Anthro-Complexity and Cyber Security

I’ve been meaning to write about Anthro-complexity and Cynefin framework and making a quick introduction to what it is, how it works and it isn’t.

For that, I’ll position Anthro-complexity first and in future blog posts discuss Cynefin as opposed to focusing on the visualisation that most people come into contact with.

Landscape of Management —

Peter Stanbridge and Dave Snowden, when writing an article for European Union on Innovation, developed the model above, which is an input-output model.

This is what we typically expect from Scientific management, in that there’s a high level of constraints which produce predictable results. This doesn’t specifically relate to manual tasks, as a computer may be required for the volume of computations. All is defined, structured and we know what to do. From a cyber security perspective, ‘Alerting’ would be something I’d put in this category, as we defined a simple input and how it relates to a simple output we trigger or perform.

To some of the “purist” System Thinkers out there, this is where you may disagree, but Dave Snowden argues that many of Systems Thinking experts start to “intuit complexity but not get it” but that the science still didn’t exist at that time most of the literature was written. The underlying metaphor is that it assumes that one can design systems, so having a Complex input but the way they handle it is by defining the looked-for outputs, and create the vision, mission statements and outcome based measures to close the gap. The perversity of this approach at scale, is that it leads to over-measurement of outcomes. Measures being built on top of measures in vain attempts to control a system which is inherently uncontrollable and complex. This is still, even within Cynefin, appropriate in the Liminal transition between Complicated and Complex domains, but when we get lots of agent iterations it becomes less useful. From a cyber security perspective, Systems thinking is immensely popular and I personally believe still has lots of good things to do for us, but there’s more to it. Good security designers, typically follow a Systems-approach (or systemic approach) at breaking down complexity into smaller parts and analyse each individual subsystem in its relations with peers, subsystems and the wider system, so we improve our chances of considering failures and impacts across different parts of the system.

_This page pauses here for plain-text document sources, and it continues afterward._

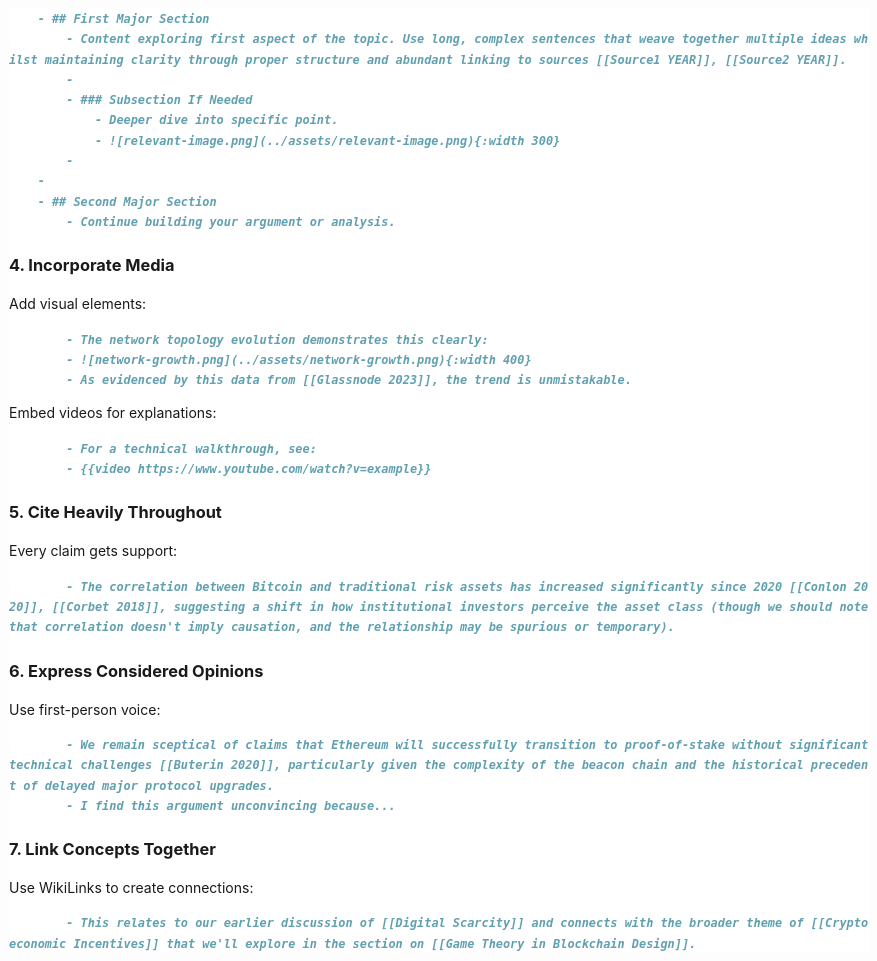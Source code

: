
 ```markdown
	- ## First Major Section
		- Content exploring first aspect of the topic. Use long, complex sentences that weave together multiple ideas whilst maintaining clarity through proper structure and abundant linking to sources [[Source1 YEAR]], [[Source2 YEAR]].
		-
		- ### Subsection If Needed
			- Deeper dive into specific point.
			- ![relevant-image.png](../assets/relevant-image.png){:width 300}
		-
	-
	- ## Second Major Section
		- Continue building your argument or analysis.
```

### 4. Incorporate Media

Add visual elements:
```markdown
		- The network topology evolution demonstrates this clearly:
		- ![network-growth.png](../assets/network-growth.png){:width 400}
		- As evidenced by this data from [[Glassnode 2023]], the trend is unmistakable.
```

Embed videos for explanations:
```markdown
		- For a technical walkthrough, see:
		- {{video https://www.youtube.com/watch?v=example}}
```

### 5. Cite Heavily Throughout

Every claim gets support:
```markdown
		- The correlation between Bitcoin and traditional risk assets has increased significantly since 2020 [[Conlon 2020]], [[Corbet 2018]], suggesting a shift in how institutional investors perceive the asset class (though we should note that correlation doesn't imply causation, and the relationship may be spurious or temporary).
```

### 6. Express Considered Opinions

Use first-person voice:
```markdown
		- We remain sceptical of claims that Ethereum will successfully transition to proof-of-stake without significant technical challenges [[Buterin 2020]], particularly given the complexity of the beacon chain and the historical precedent of delayed major protocol upgrades.
		- I find this argument unconvincing because...
```

### 7. Link Concepts Together

Use WikiLinks to create connections:
```markdown
		- This relates to our earlier discussion of [[Digital Scarcity]] and connects with the broader theme of [[Cryptoeconomic Incentives]] that we'll explore in the section on [[Game Theory in Blockchain Design]].
```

Then we get Computational Complexity. Which is mostly about simulation, which is valuable, but it assumes that one can work out the rules and the situation is responded to consistently. In Cyber Security, most of the work being developed under the AI banner, would fall under this category in that models are developed and trained, with a promise that will then be able to make “good predictions” to assist decision making.

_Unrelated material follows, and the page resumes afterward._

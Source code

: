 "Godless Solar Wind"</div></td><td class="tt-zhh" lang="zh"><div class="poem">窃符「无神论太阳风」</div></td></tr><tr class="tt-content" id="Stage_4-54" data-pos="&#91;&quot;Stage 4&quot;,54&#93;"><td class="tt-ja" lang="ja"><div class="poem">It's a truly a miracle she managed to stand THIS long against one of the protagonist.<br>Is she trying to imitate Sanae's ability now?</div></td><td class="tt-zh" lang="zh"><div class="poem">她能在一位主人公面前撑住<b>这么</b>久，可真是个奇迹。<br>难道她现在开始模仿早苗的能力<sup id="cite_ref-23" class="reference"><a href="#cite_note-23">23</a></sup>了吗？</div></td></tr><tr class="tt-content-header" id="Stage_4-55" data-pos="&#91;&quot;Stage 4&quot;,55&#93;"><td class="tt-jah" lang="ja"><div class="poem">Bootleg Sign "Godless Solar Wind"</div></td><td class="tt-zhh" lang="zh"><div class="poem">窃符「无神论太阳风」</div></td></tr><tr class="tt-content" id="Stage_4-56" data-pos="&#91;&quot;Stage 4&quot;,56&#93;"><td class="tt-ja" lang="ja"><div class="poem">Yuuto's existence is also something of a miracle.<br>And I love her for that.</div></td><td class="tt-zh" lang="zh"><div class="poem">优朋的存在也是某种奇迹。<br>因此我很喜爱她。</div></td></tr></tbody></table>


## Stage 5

And we finally get to Anthro-complexity, which Dave Snowden funnily argues that it’s based on a simple proposition “Human being aren’t ants”.

As Dave puts it, we have “Intelligence, awareness of the situation, switch fluidly between identities (not single agents). It aims to bring together anthropology, cognitive neuroscience and complexity science into a new discipline that can learn from traditional Complex Adaptive systems theory but isn’t bound by it”.

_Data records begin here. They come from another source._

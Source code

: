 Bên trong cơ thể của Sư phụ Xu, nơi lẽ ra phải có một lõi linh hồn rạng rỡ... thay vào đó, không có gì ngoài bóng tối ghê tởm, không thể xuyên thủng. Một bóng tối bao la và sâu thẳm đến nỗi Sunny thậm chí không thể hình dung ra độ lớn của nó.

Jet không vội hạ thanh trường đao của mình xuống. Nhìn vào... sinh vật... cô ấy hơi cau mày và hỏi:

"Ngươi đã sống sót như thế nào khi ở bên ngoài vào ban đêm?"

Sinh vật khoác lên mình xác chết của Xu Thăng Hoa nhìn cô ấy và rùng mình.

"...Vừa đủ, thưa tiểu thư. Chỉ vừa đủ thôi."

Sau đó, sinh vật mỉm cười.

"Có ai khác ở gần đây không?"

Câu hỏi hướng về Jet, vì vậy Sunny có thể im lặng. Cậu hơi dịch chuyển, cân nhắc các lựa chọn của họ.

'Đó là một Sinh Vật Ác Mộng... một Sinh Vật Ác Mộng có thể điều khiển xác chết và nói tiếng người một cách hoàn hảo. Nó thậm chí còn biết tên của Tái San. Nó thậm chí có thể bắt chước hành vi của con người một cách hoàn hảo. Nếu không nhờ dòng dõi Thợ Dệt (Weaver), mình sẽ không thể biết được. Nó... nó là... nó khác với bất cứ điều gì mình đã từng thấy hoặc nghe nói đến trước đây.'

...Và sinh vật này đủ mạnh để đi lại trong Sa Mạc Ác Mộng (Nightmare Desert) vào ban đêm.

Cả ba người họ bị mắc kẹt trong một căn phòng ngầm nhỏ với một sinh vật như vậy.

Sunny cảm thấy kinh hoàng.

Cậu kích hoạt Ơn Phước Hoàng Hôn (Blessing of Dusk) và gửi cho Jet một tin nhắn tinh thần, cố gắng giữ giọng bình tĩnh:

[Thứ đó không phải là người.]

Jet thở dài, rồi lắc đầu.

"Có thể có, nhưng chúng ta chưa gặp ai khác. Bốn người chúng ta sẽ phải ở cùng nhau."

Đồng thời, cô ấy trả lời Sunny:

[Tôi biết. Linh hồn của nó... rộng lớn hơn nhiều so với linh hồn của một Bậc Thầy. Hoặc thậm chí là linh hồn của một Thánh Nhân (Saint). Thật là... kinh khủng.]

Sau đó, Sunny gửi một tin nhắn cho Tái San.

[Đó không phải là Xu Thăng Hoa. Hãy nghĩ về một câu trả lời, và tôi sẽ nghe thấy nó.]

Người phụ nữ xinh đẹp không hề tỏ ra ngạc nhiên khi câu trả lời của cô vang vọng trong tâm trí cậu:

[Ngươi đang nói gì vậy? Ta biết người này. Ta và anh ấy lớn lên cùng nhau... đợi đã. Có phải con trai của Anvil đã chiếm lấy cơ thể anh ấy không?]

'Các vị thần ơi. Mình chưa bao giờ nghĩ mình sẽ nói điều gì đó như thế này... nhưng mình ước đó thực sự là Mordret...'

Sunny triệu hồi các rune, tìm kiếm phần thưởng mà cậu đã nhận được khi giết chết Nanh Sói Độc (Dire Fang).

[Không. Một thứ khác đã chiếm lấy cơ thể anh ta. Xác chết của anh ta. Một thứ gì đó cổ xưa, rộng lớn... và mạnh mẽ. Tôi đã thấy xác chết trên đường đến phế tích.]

In Cyber Security, in particular, we “feel” anthro-complexity in our veins on a daily basis, but without a framework to discuss it gets difficult to iterate and improve. 2 great examples would be Security Awareness and Policy Compliance. We write all the things, try to make them easier and more palatable, and people still don’t follow them and we keep discussing about incentives and consequences without often realising we’re “gap thinking” and unlikely to get the result we want.

It’s in the iterations of daily work with processes, systems and human ecologies that activities happen, and without having a better grasp of the natural dispositions (do they see it as a general hindrance, nice to have or something which directly supports their identity and objectives?), taking advantage of those dispositions to bring about change by experimenting coherent approaches and focus on vector measurements (within reach/comprehension from current state) is a better way to deal with Complex input and Complex output.

Another interesting aspect to this matrix, is that both Computational Complexity and Systems Thinking take a modelling approach and Scientific Management and Antho-complexity take a Framework approach. This implies that what matters is to look at things from different perspectives and respect human judgment, this being translated as humans being front and center.

The key take-away is that all of the above have value, within limits and context. So the key is to understand its limitations, what we aim to achieve and what’s the best tool for the job at hand.


At the center of of looking at things from different perspectives and real world application of it, I’m a big fan of the work from John Allspaw in Resilience Engineering ( which heavily references taking feedback from the users of the system and effective post-mortems as a psychologically safe environment for building robustness in systems and also Jabe Bloom work on DevOps and Sociotechnicity ( which is a brilliant piece on stakeholders interactions, and how different time span concerns over the system needs to be considered for effective collaboration.

For Cyber Security, it’s no longer enough to just stay within our narrow scope of expertise, or even extend it to understand only business or market risk. If we’ll be helping shape the next generation of consumer and professional use of security systems, improve secure behaviours in our organisations, we need to be better equipped on how to practically apply understanding of Social Sciences and Complex Adaptive Systems if we’re to have a chance at getting continuously better results. Anthro-Complexity (as opposed to other types of frameworks) does not ditch what came before it, it just helps make sense of the type of system in front of us, and ensure we apply the right frameworks and techniques to address the problem in its current context towards better stories about why, what, how, where and when people do things and who does them.